Check the following box if the filing is a final amendment reporting the results of the tender offer. ☒
ITEMS 1 THROUGH 9 AND ITEM 11.
This Amendment No. 1 (this “Amendment”) amends and supplements the Tender Offer Statement (the “Statement”) on Schedule TO initially filed by PIMCO New York Municipal Income Fund II, a Massachusetts business trust (the “Fund”). This Schedule TO relates to the Fund’s offer to purchase for cash up to 100% of its outstanding shares of auction-rate preferred shares, $0.00001 par value and a liquidation preference of $25,000 per share, designated Auction-Rate Preferred Shares, Series A and Series B (the “Preferred Stock”), upon the terms and subject to the conditions set forth in the Offer to Purchase dated March 12, 2024 (the “Offer to Purchase”) and in the Fund’s related Letter of Transmittal (the “Letter of Transmittal” which, together with the Offer to Purchase, as each may be amended and supplemented from time to time, constitutes the “Offer”), copies of which have been previously filed as Exhibits (a)(1)(i) and (a)(1)(ii) to the Schedule TO, respectively. The price to be paid for the Preferred Stock is an amount per share, net to the seller in cash, equal to 98% of the liquidation preference of $25,000 per share (or $24,500 per share) in cash, plus any unpaid dividends accrued through April 12, 2024, less any applicable withholding taxes and without interest, and subject to the conditions set forth in the Offer, if properly tendered and not withdrawn prior to the Expiration Date (as defined in the Offer). The information set forth in the Offer is incorporated herein by reference with respect to Items 1 through 9 and Item 11 of this Amendment.

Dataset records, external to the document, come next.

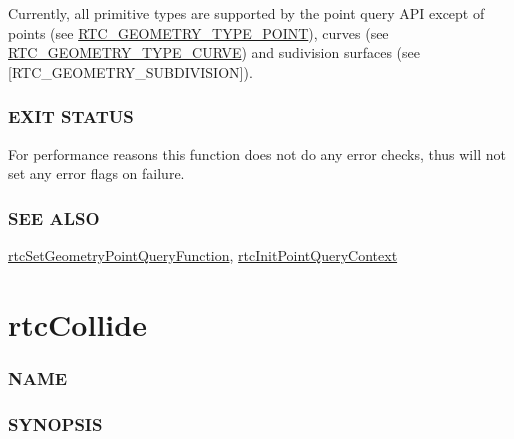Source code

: Currently, all primitive types are supported by the point query API
except of points (see
\hyperref[rtc_geometry_type_point]{RTC\_GEOMETRY\_TYPE\_POINT}), curves
(see \hyperref[rtc_geometry_type_curve]{RTC\_GEOMETRY\_TYPE\_CURVE}) and
sudivision surfaces (see {[}RTC\_GEOMETRY\_SUBDIVISION{]}).

\subsubsection{EXIT STATUS}\label{exit-status}

For performance reasons this function does not do any error checks, thus
will not set any error flags on failure.

\subsubsection{SEE ALSO}\label{see-also}

\hyperref[rtcsetgeometrypointqueryfunction]{rtcSetGeometryPointQueryFunction},
\hyperref[rtcinitpointquerycontext]{rtcInitPointQueryContext}

\pagebreak

\section{rtcCollide}\label{rtccollide}

\subsubsection{NAME}\label{name}

\begin{Shaded}
\begin{Highlighting}[]
\OperatorTok{{-}}
\end{Highlighting}
\end{Shaded}

\subsubsection{SYNOPSIS}\label{synopsis}

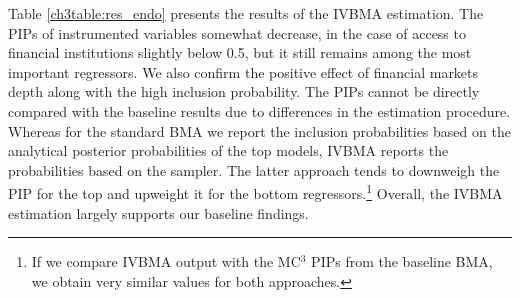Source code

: \begin{refsection}
Table \ref{ch3table:res_endo} presents the results of the \ac{IVBMA} estimation. The \acp{PIP} of instrumented variables somewhat decrease, in the case of access to financial institutions slightly below 0.5, but it still remains among the most important regressors. We also confirm the positive effect of financial markets depth along with the high inclusion probability. The \acp{PIP} cannot be directly compared with the baseline results due to differences in the estimation procedure. Whereas for the standard \ac{BMA} we report the inclusion probabilities based on the analytical posterior probabilities of the top models, \ac{IVBMA} reports the probabilities based on the sampler. The latter approach tends to downweigh the \ac{PIP} for the top and upweight it for the bottom regressors.\footnote{If we compare \ac{IVBMA} output with the MC$^3$ \acp{PIP} from the baseline \ac{BMA}, we obtain very similar values for both approaches.} Overall, the \ac{IVBMA} estimation largely supports our baseline findings. 


\end{refsection}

This Amendment is the final amendment to the Statement and is being filed to report the results of the Offer. Filed herewith as Exhibit (a)(5)(ii) and incorporated herein by reference is a copy of the press release issued by the Fund dated April 17, 2024 announcing the results of the Offer.
ITEM 10.
Not applicable.
ITEM 12. EXHIBITS.
Exhibit No. | Document | |
(a)(1)(i) |
Offer to Purchase dated March 12, 2024. (1) | |
(a)(1)(ii) |
Form of Letter of Transmittal. (1) | |
(a)(1)(iii) |
Form of Notice of Guaranteed Delivery. (1) | |
(a)(1)(iv) |
Form of Letter to Brokers, Dealers, Commercial Banks, Trust Companies and Other Nominees. (1) | |
(a)(1)(v) |
Form of Letter to Clients for use by Brokers, Dealers, Commercial Banks, Trust Companies and Other Nominees. (1) | |
(a)(1)(vi) |
Form of Notice of Withdrawal. (1) | |
(a)(5)(i) |
Press Release issued on March 12, 2024.(1) | |
(a)(5)(ii) |
Press Release issued on April 17, 2024.* | |
(d)(i) |
Tender Offer Agreement, dated March 12, 2024, by and among PIMCO Corporate & Income Opportunity Fund, PIMCO High Income Fund, PIMCO Income Strategy Fund, PIMCO Income Strategy Fund II, PIMCO Corporate & Income Strategy Fund, PIMCO Municipal Income Fund, PIMCO Municipal Income Fund II, PIMCO Municipal Income Fund III, PIMCO California Municipal Income Fund, PIMCO California Municipal Income Fund II, PIMCO California Municipal Income Fund III, PIMCO New York Municipal Income Fund, PIMCO New York Municipal Income Fund II, PIMCO New York Municipal Income Fund III, Pacific Investment Management Company LLC, and UBS Real Estate Securities, Inc. (1) | |
EX-FILINGFEES Calculation of Filing Fees Table*
| ||
*Filed herewith. (1) Incorporated by reference to the Fund’s Schedule TO, as filed with the Securities and Exchange Commission on March 12, 2024. |
ITEM 13.
Not applicable.
SIGNATURE
After due inquiry and to the best of my knowledge and belief, I certify that the information set forth in this statement is true, complete and correct.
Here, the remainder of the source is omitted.